冬吾や冬莉、崇博達が一緒のバス停に集まっていた。
今日は七夕祭りの最終日。
花火大会の日。
みんな恋人と見に行こうと思っていたみたいだ。
俺と莉子も今年から中学生だから2人で見てきなさいと愛莉から言われた。
愛莉達は江口家のパーティに呼ばれたらしい。
みんなと話をしながらバスを待って、バスに乗り込むと地元駅前に向かう。
「僕達はフードコート行くから冬眞達はこの店に行くといいよ」
そう言って冬吾が店を教えてくれた。
から揚げが美味しいお店らしい。
見た目は古風な喫茶店のお店。
冬吾のおすすめだけあって美味しかった。
それから短冊と見ながら莉子と商店街を歩いていた。
商店街を出ると会場まで歩く。
人がいっぱいいたので、はぐれないように手をつないでいた。
莉子は少し恥ずかしそうにいしていた。
今さら恥ずかしがることじゃないだろ?
「会場の出店は諦めろ」
分かれる際に冬吾が言っていた。
見る場所を確保したいなら諦めろ。
河川敷まで出てしまったら戻るのが大変。
途中でソースでもこぼしたら大惨事だから。
その代わり橋の近くにある出店でジュースだけは確保しておけ。
冬吾はもう慣れてるんだな。
「冬眞、あそこ空いてる」
莉子が場所を見つけたみたいなのでそこに行く。
とはいえ周りは大人。
クラスでは背が高い方だけど大人とは比べ物にならない。
まあ、花火は上の方で咲くからいいけど。
ただ川面付近の仕掛け花火は諦めるしかないかな。
何となく莉子を見ていた。
いつも通りお洒落している。
莉子はミニスカートも好む。
今日もそうだった。
俺も男だ。
莉子くらい肩車する事は出来る。
しかし莉子の姿でそれをしたら変態にならないか?
そんな風に莉子を見て考えていると、俺の視線に莉子が気づいた。
どうしたの?
相談するくらいいいだろう。
そう思って話した。
ダメだったみたいだ。
ぽかっ
「そんな事しなくてもいいよ。一緒に花火を見れることに意味があるんだよ」
そんな事するくらいなら……。
そう言って莉子は手を離して俺の腕にしがみつく。
「これでいいでしょ?」
「莉子がいいならいいよ」
「冬眞は嬉しくないの?」
「そんなわけないだろ」
そうして花火を見ていた。
長いようで短い1時間のショー。
終るとバス停に向かって歩き出す。
「今夜はどうする?」
何の事かは大体察しがついた。
「まあ、父さん達も遅くなるみたいなこと言ってたけど」
でも俺達も結構遅いよな。
「あんまり愛莉達の事は気にしなくていいんじゃないかな?」
「どうして?」
「愛莉達気づいてるよ」
え?
莉子も努力はしたらしい。
なるべく声を出さないように努力していたそうだ。
それでも父さん達に聞こえていたらしい。
莉子は愛莉に聞かれたらしい。
愛莉も女性だからだろうか?
「初めてはどうだった?」
そんな話を莉子にしたらしい。
そういや最近父さん飲みに行ってたな。
遠坂のおじさんとも飲んでいた。
「消極的なのも考え物だけど、そんないつもしてると体目当てだと思われちゃうかもよ」
そんな事を冬莉から聞いていた。
そういう事だったのか。
まだ中学生。
する場所なんて家しかない。
そういう面では俺達は恵まれていた。
同じ家に住んでいて同じ部屋で過ごしている。
崇博達はどうなんだろう?と聞いたことがある。
頼子は普通に自分の家に連れて来てするらしい。
父親は父さんと同じらしいけど「中学生なんだから当然でしょ!?」と母親から怒られるらしい。

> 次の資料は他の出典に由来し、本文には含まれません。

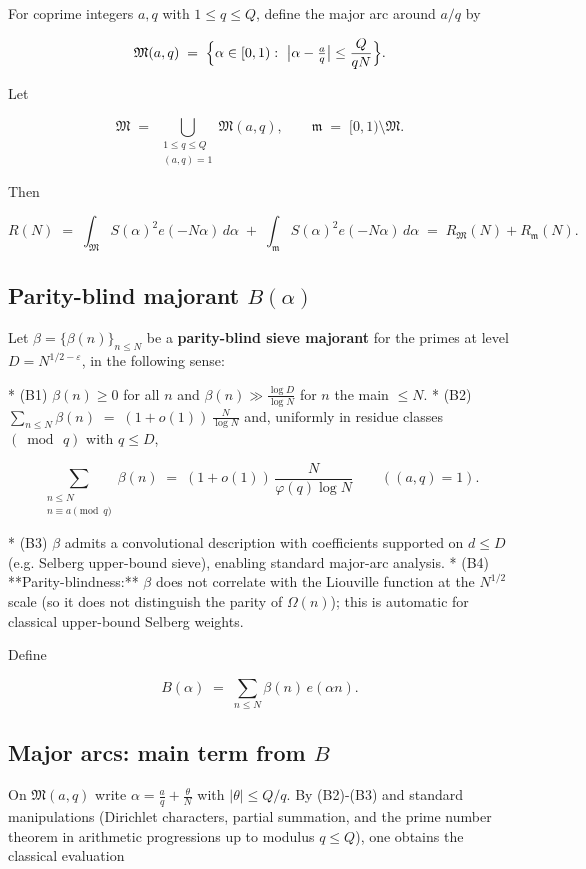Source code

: \documentclass[11pt]{article}
\theoremstyle{definition}
\theoremstyle{remark}
\begin{document}
For coprime integers $a,q$ with $1\le q\le Q$, define the major arc around $a/q$ by

$$
\mathfrak M(a,q)\;=\;\Bigl\{\alpha\in[0,1):\ \bigl|\alpha-\tfrac{a}{q}\bigr|
\le \frac{Q}{qN}\Bigr\}.
$$

Let

$$
\mathfrak M\;=\;\bigcup_{\substack{1\le q\le Q\\ (a,q)=1}}\mathfrak M(a,q),
\qquad
\mathfrak m\;=\;[0,1)\setminus\mathfrak M .
$$

Then

$$
R(N)\;=\;\int_{\mathfrak M} S(\alpha)^2 e(-N\alpha)\,d\alpha\;+\;
\int_{\mathfrak m} S(\alpha)^2 e(-N\alpha)\,d\alpha
\;=\;R_{\mathfrak M}(N)+R_{\mathfrak m}(N).
$$


\subsection*{Parity-blind majorant $B(\alpha)$}

Let $\beta=\{\beta(n)\}_{n\le N}$ be a \textbf{parity-blind sieve majorant} for the primes at level $D=N^{1/2-\varepsilon}$, in the following sense:

* (B1) $\beta(n)\ge 0$ for all $n$ and $\beta(n)\gg \tfrac{\log D}{\log N}$ for $n$ the main $\le N$.
* (B2) $\displaystyle \sum_{n\le N}\beta(n)\;=\;(1+o(1))\,\frac{N}{\log N}$ and, uniformly in residue classes $(\bmod\,q)$ with $q\le D$,

$$
\sum_{\substack{n\le N\\ n\equiv a\!\!\!\pmod q}}\beta(n)
\;=\;(1+o(1))\,\frac{N}{\varphi(q)\log N}\qquad ((a,q)=1).
$$

* (B3) $\beta$ admits a convolutional description with coefficients supported on $d\le D$ (e.g. Selberg upper-bound sieve), enabling standard major-arc analysis.
* (B4) **Parity-blindness:** $\beta$ does not correlate with the Liouville function at the $N^{1/2}$ scale (so it does not distinguish the parity of $\Omega(n)$); this is automatic for classical upper-bound Selberg weights.

Define

$$
B(\alpha)\;=\;\sum_{n\le N}\beta(n)\,e(\alpha n).
$$


\subsection*{Major arcs: main term from $B$}

On $\mathfrak M(a,q)$ write $\alpha=\tfrac{a}{q}+\tfrac{\theta}{N}$ with
$|\theta|\le Q/q$. By (B2)-(B3) and standard manipulations (Dirichlet characters, partial summation, and the prime number theorem in arithmetic progressions up to modulus $q\le Q$), one obtains the classical evaluation
\end{document}
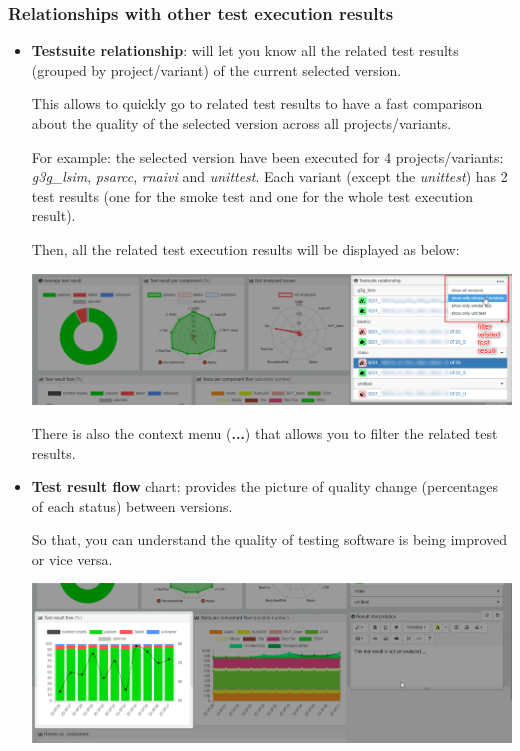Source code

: \subsubsection{Relationships with other test execution results}

\begin{itemize}
\item \textbf{Testsuite relationship}: will let you know all the related test
results (grouped by project/variant) of the current selected version.

This allows to quickly go to related test results to have a fast comparison
about the quality of the selected version across all projects/variants.

For example: the selected version have been executed for 4
projects/variants: \emph{g3g\_lsim}, \emph{psarcc}, \emph{rnaivi} and
\emph{unittest}. Each variant (except the \emph{unittest}) has 2 test results
(one for the smoke test and one for the whole test execution result).

Then, all the related test execution results will be displayed as below:

\includegraphics[width=1\linewidth]
{./pictures/dashboard/testsuite_relationship.png}

There is also the context menu (\textbf{...}) that allows you to filter the
related test results.

\item \textbf{Test result flow} chart: provides the picture of quality change
(percentages of each status) between versions.

So that, you can understand the quality of testing software is being improved
or vice versa.

\includegraphics[width=1\linewidth]
{./pictures/dashboard/chart_test_result_flow.png}


\end{itemize}
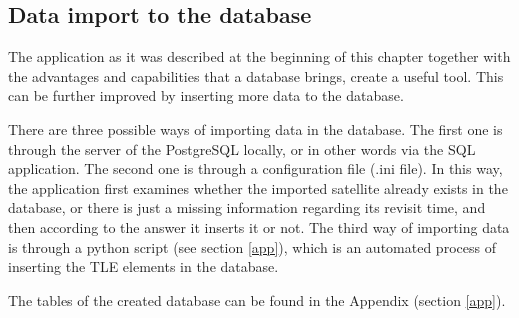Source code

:\bigskip
\subsection{Data import to the database}
\bigskip

The application as it was described at the beginning of this chapter together with the advantages and capabilities that a database brings, create a useful tool. This can be further improved by inserting more data to the database.

There are three possible ways of importing data in the database. The first one is through the server of the PostgreSQL locally, or in other words via the SQL application. The second one is through a configuration file (.ini file). In this way, the application first examines whether the imported satellite already exists in the database, or there is just a missing information regarding its revisit time, and then according to the answer it inserts it or not. The third way of importing data is through a python script (see section \ref{app}), which is an automated process of inserting the TLE elements in the database.


\bigskip
The tables of the created database can be found in the Appendix (section \ref{app}).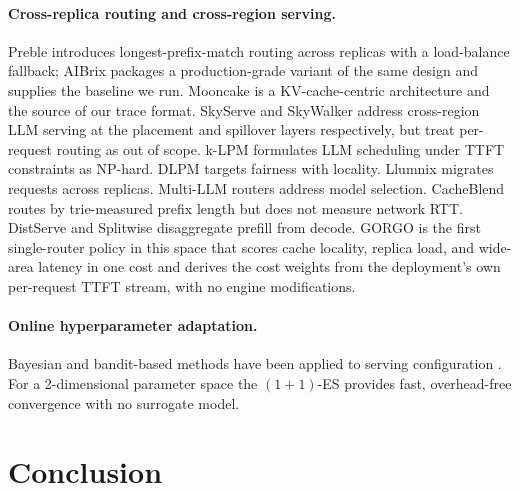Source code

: \documentclass{article}
\begin{document}
\paragraph{Cross-replica routing and cross-region serving.}
Preble \citep{preble} introduces longest-prefix-match routing across replicas
with a load-balance fallback; AIBrix \citep{aibrix2024} packages a
production-grade variant of the same design and supplies the baseline we run.
Mooncake \citep{qin2024mooncake} is a KV-cache-centric architecture and the
source of our trace format. SkyServe \citep{skyserve} and SkyWalker
\citep{skywalker} address cross-region LLM serving at the placement and
spillover layers respectively, but treat per-request routing as out of scope.
k-LPM \citep{klpm2025} formulates LLM scheduling under TTFT constraints as
NP-hard. DLPM \citep{dlpm2025} targets fairness with locality. Llumnix
\citep{llumnix2024} migrates requests across replicas. Multi-LLM routers
\citep{routerwu2025} address model selection. CacheBlend
\citep{yao2024cacheblend} routes by trie-measured prefix length but does not
measure network RTT. DistServe \citep{distserve2024} and Splitwise
\citep{splitwise2024} disaggregate prefill from decode. GORGO is the first
single-router policy in this space that scores cache locality, replica load,
and wide-area latency in one cost and derives the cost weights from the
deployment's own per-request TTFT stream, with no engine modifications.

\paragraph{Online hyperparameter adaptation.}
Bayesian and bandit-based methods have been applied to serving configuration
\citep{routerwu2025}. For a 2-dimensional parameter space the $(1{+}1)$-ES
\citep{rechenberg1973} provides fast, overhead-free convergence with no
surrogate model.

\section{Conclusion}
\label{sec:conclusion}
\end{document}
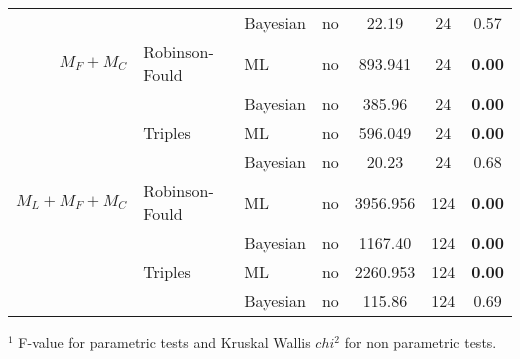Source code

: \begin{tabular}{rllcccc}
                  &                & Bayesian & no & 22.19    & 24  & 0.57          \\
    $M_F+M_C$     & Robinson-Fould & ML       & no & 893.941  & 24  & \textbf{0.00} \\ 
                  &                & Bayesian & no & 385.96   & 24  & \textbf{0.00} \\
                  & Triples        & ML       & no & 596.049  & 24  & \textbf{0.00} \\
                  &                & Bayesian & no & 20.23    & 24  & 0.68          \\ 
    $M_L+M_F+M_C$ & Robinson-Fould & ML       & no & 3956.956 & 124 & \textbf{0.00} \\
                  &                & Bayesian & no & 1167.40  & 124 & \textbf{0.00} \\
                  & Triples        & ML       & no & 2260.953 & 124 & \textbf{0.00} \\
                  &                & Bayesian & no & 115.86   & 124 & 0.69          \\
    \hline
\end{tabular}

$^1$ F-value for parametric tests and Kruskal Wallis $chi^2$ for non parametric tests.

善斗と善久にいたっては母親から「彼女に恥かかせるんじゃない!」と怒られるらしい。
岳也も同様だった。
微妙に違うのは杏采だった。
崇博の家に遊びに行った時に崇博の両親が喧嘩してる声が聞こえたらしい。
「誠、何やってんだ?」
「いや、杏采ちゃんって結構清純そうだからさ……」
「お前のその馬鹿な癖はいつになったら治るんだ!?」
とてもじゃないけど崇博の家では無理だと思ったので、覚悟を決めて杏采の家に泊ったらしい。
意外だったそうだ。
「うちの家は全室防音してるから気兼ねなくしなさい」
杏采の母親に言われたらしい。
父親は……。
「まだ、孫だけは勘弁してね」
そう言って笑っていたらしい。
千帆と姫乃は自宅だけは絶対に嫌だと主張していた。
理由は父親だろう。
そんな話をしながらバス停に着くと冬吾達がやっぱりいた。
まあ、このバスしか帰る手段ないよな。
よく考えたら自転車で来ればよかったのかもしれないけど、会場の近くに自転車置き場がなかった。
莉子は歩美たちと話をしていた。
俺も崇博達と話をしていた。
「そういや、誠司は?」
俺は崇博に聞いてみた。
「家でゲームしてるって言ってた」
親は江口家のパーティ。
そんなとこ行ってもつまんないから適当に出前頼んでそれ食べてゲームしてるらしい。
「誠司はもう彼女作らないのか?」
「あんまりそういう話しずらくてさ」
誠司の父親もそういう話は誠司としないらしい。
誠司がその気になるまで。
誠司をその気にさせる女子が現れるまでそっとしておくつもりらしい。
それは冬吾も言ってる。
今の誠司でも探そうと思えばいくらでも見つかるだろう。
だけどそれは誠司の見てくれしか見てくれない薄っぺらな関係。
それは誠司も分かっている。
だから告白を受けても断っているのだろう。
1度犯した過ちは2度と繰り返さない。
そう誓ったのだろう。
後は神様が2度目のチャンスをいつ与えてくれるか。
そんな話をしているうちにバス停に着いた。
バスを降りると家に帰る。
父さん達は帰ってきていた。
「あら、早かったのね?」
愛莉が言った。
「別にどこかに寄る必要もないし」
莉子が答える。
てか普通親なら注意する時間じゃないのか?
「夏休みだからってあまり夜更かししたらいけませんよ。お風呂に入ったら早く寝なさい」
莉子の肌が荒れたら大変だと言う。
普通の親なら「勉強しなさい」という時間なんだけど。
莉子も愛莉に従って風呂に入って部屋に戻る。
俺はいつも莉子の後に入る。
女の子の残り湯に不老不死の効能があるとか信じてる馬鹿じゃない。
それを実践して怒られたのが姫乃と歩美の父親だけど。
後に入る理由は、莉子も女の子だ。
茜の3倍くらい風呂に入っている。
母さんがたまに湯あたりして倒れているんじゃないかと心配するくらい長い。
理由は簡単。
風呂の中で本を読んだり、スマホ弄ってるから。
もちろん普通の女の子並みにはちゃんと洗っている。
理由はもう一つある。
莉子は風呂が出た後の髪の毛の手入れが異様に長い。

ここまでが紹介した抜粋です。